On croit qu’on est informé en lisant les titres, mais ces derniers sont faits pour attirer de l’audience et ne disent pas forcément ce qu’il y a dans l’article. C’est terrible car c’est un raccourcissement de la pensée, et le travail du journaliste n’a aucune valeur.

Le président de la Commission européenne Jean-Claude Juncker a promis il y a quelques jours une loi européenne pour améliorer la protection des lanceurs d’alerte. Quelle est votre opinion à leurs sujets ?

Déjà, j’attends de voir ce que Jean-Claude Juncker va proposer, vu qu’il a été lui-même mis en cause par le lanceur d’alerte Antoine Deltour sur l’affaire des LuxLeaks. Mais aujourd’hui, les lanceurs d’alerte sont très peu protégés par la loi et pas assez valorisés par l’ensemble de la population. Il y a un message dominant qui dit que ces gens mettent en danger la stabilité du système.

Aux Etats-Unis, je crois qu’Edward Snowden est largement considéré comme un traître. Ça reste le même problème d’absences de lobbies citoyens qui, sur tous les plans, pourraient contrebalancer la force du message des autorités.

Au niveau français en revanche, je pense que ces jours-ci, et je ne sais pas combien de temps ça va durer, on est en train de laisser un peu plus la place aux citoyens, quels qu’ils soient.

« Birgitta Jónsdóttir, Edward Snowden et Larry Lessig sont les figures avancées d’un mouvement citoyen qui est absolument mondial »

Réaliser ce documentaire vous a-t-il fait changer de point de vue sur votre conception de la démocratie ?

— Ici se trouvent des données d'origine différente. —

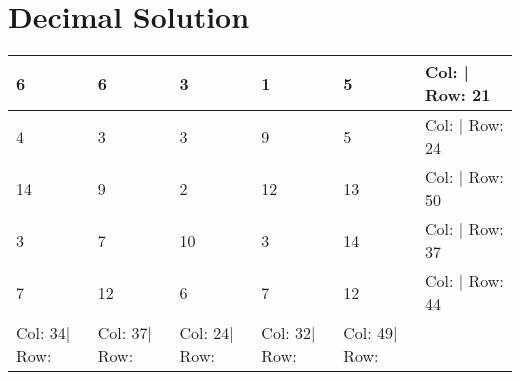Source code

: \documentclass[]{article}
\begin{document}
 \section{Decimal Solution} 
\begin{tabular}{|l||l||l||l||l||l|}
\hline
 6             & 6             & 3             & 1             & 5             & Col: | Row: 21 \\ \hline
 4             & 3             & 3             & 9             & 5             & Col: | Row: 24 \\ \hline
 14            & 9             & 2             & 12            & 13            & Col: | Row: 50 \\ \hline
 3             & 7             & 10            & 3             & 14            & Col: | Row: 37 \\ \hline
 7             & 12            & 6             & 7             & 12            & Col: | Row: 44 \\ \hline
 Col: 34| Row: & Col: 37| Row: & Col: 24| Row: & Col: 32| Row: & Col: 49| Row: &                \\ \hline
\hline
\end{tabular}
 
\end{document}
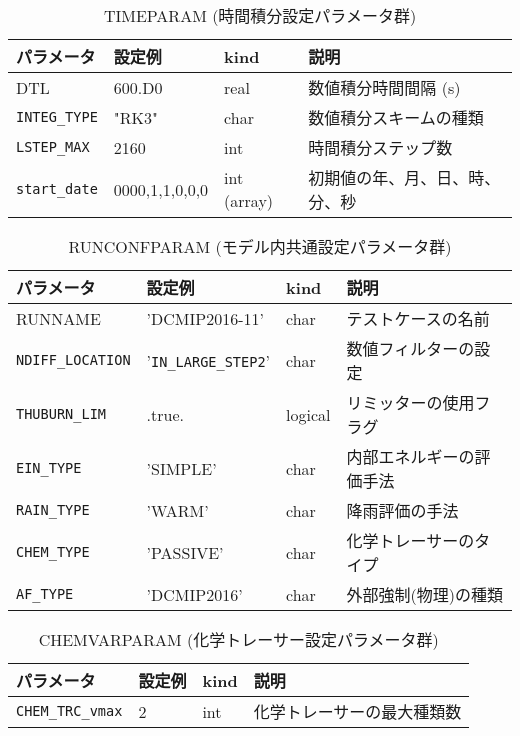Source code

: \begin{table}[htb]
\begin{center}
\caption{TIMEPARAM (時間積分設定パラメータ群)}
\begin{tabularx}{150mm}{|l|l|l|X|} \hline
 \rowcolor[gray]{0.9} パラメータ & 設定例 & kind & 説明          \\ \hline
 DTL        & 600.D0 & real & 数値積分時間間隔 (s) \\ \hline
 \verb|INTEG_TYPE| & "RK3"  & char & 数値積分スキームの種類 \\ \hline
 \verb|LSTEP_MAX|  & 2160   & int  &  時間積分ステップ数 \\ \hline
 \verb|start_date| & 0000,1,1,0,0,0 & int (array) & 初期値の年、月、日、時、分、秒 \\ \hline
\end{tabularx}
\end{center}
\end{table}

\begin{table}[htb]
\begin{center}
\caption{RUNCONFPARAM (モデル内共通設定パラメータ群)}
\begin{tabularx}{150mm}{|l|l|l|X|} \hline
 \rowcolor[gray]{0.9} パラメータ & 設定例 & kind & 説明          \\ \hline
 RUNNAME               & 'DCMIP2016-11'   & char & テストケースの名前 \\ \hline
 \verb|NDIFF_LOCATION|        & '\verb|IN_LARGE_STEP2|' & char  & 数値フィルターの設定 \\ \hline
 \verb|THUBURN_LIM|           & .true.      & logical & リミッターの使用フラグ \\ \hline
 \verb|EIN_TYPE|              & 'SIMPLE'    & char  & 内部エネルギーの評価手法 \\ \hline
 \verb|RAIN_TYPE|             & 'WARM'      & char & 降雨評価の手法 \\ \hline
 \verb|CHEM_TYPE|             & 'PASSIVE'   & char & 化学トレーサーのタイプ \\ \hline
 \verb|AF_TYPE|               & 'DCMIP2016' & char & 外部強制(物理)の種類 \\ \hline
\end{tabularx}
\end{center}
\end{table}

\begin{table}[htb]
\begin{center}
\caption{CHEMVARPARAM (化学トレーサー設定パラメータ群)}
\begin{tabularx}{150mm}{|l|l|l|X|} \hline
 \rowcolor[gray]{0.9} パラメータ & 設定例 & kind & 説明          \\ \hline
 \verb|CHEM_TRC_vmax| & 2 & int &  化学トレーサーの最大種類数 \\ \hline
\end{tabularx}
\end{center}
\end{table}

C’est une bonne question. Ça fait pas mal de temps que je me dis de façon assez paranoïaque qu’on n’est pas en démocratie. Depuis des années, la question sur laquelle je travaille est : « qui gouverne ? ». La grande découverte pour moi en les écoutant, c’est de comprendre à quel point le réveil citoyen est diffus, à quel point c’est en train d’arriver partout. Birgitta Jónsdóttir, Edward Snowden et Larry Lessig sont les figures avancées d’un mouvement citoyen qui est absolument mondial.

J’ai essayé de reproduire cette idée avec les images d’archives à la fin du documentaire.

Le problème, c’est que les journalistes n’en parlent pas suffisamment et qu’on ne fait pas le lien avec tous ces événements. On va traiter ça de manière anecdotique sans y croire. Et c’est ce regard-là qui doit changer.

La journaliste et écrivaine Flore Vasseur ©Hannah Assouline Etoile

On voit en effet dans la conclusion de Meeting Snowden des images de Black Lives Matter aux États-Unis, Nuit Debout en France ou la révolution des parapluies à Hong-Kong. Pourquoi avoir fini avec ces vidéos d’archives ?

Parce que je veux dire que l’histoire n’est pas écrite, qu’elle est en train de se faire et qu’on ne regarde pas au bon endroit. Comme dit dans le film, si vous pensez que vous êtes la solution, vous vous trompez. Alors qu’au contraire, si vous comprenez que vous faites partie d’un mouvement et que l’objectif n’est pas de changer le monde du jour au lendemain, c’est formidable.

Il faut porter sa brique le plus loin possible pour que celui qui arrive derrière puisse le faire à son tour. C’est une espèce de phénomène d’entrainement dont vous n’êtes qu’une partie. Il faut que l’on comprenne que nous ne sommes pas seuls. C’est juste que l’on ne se parle pas et que l’on ne se voie pas. Voilà pourquoi mon documentaire est un message de modestie et d’humilité.

Ce n’est que ça, et c’est pourtant déjà ça.

Et vous n’avez pas peur d’être taxée d’utopiste aux yeux de certains intellectuels ?

Je m’en fiche et je l’assume entièrement. Ce film n‘est pas là pour convaincre les cyniques. Ce n’est même pas une position sur laquelle j’ai envie d’argumenter. Je ne dis pas que j’ai raison mais c’est ce en quoi je crois et ce qui me fait tenir debout.

Meeting Snowden est dédié aux gens qui se lèvent, ce sont eux le nerf de la guerre qui continuent de faire vibrer des sursauts de démocratie.

 

Meeting Snowden, diffusé sur Arte le dimanche 11 juin à minuit et sur Arte Belgique le jeudi 15 juin à 23h45.